● **Your objective**
Determine how many lines of the entries contain "enfim". Reply with that number alone.

(Source data)
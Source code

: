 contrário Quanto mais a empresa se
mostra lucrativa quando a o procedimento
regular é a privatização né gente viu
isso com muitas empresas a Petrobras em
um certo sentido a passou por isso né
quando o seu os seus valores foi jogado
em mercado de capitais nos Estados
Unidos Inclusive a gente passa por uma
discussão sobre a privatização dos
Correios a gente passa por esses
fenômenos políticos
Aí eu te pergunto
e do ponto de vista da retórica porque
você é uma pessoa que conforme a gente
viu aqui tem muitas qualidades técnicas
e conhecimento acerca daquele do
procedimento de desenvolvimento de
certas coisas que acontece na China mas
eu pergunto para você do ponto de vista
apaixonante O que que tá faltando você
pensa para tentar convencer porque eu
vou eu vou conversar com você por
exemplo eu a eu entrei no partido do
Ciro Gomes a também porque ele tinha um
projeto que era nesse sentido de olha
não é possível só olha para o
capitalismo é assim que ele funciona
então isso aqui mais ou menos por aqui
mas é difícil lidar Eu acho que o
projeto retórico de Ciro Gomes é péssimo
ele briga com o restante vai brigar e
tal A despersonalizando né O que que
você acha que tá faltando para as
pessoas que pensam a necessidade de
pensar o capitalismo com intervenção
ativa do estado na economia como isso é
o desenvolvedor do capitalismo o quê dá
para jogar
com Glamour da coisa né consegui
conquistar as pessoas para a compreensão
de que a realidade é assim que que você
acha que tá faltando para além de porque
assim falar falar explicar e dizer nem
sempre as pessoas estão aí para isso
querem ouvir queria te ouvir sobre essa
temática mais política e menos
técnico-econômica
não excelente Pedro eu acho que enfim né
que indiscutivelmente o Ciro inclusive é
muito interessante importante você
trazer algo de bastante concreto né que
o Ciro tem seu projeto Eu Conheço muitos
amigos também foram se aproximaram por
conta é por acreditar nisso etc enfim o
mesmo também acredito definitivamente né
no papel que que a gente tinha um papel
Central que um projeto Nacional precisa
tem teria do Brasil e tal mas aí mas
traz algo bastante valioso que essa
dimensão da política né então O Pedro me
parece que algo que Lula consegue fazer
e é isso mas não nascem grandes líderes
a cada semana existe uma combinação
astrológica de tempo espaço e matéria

● **Exercise solution**
2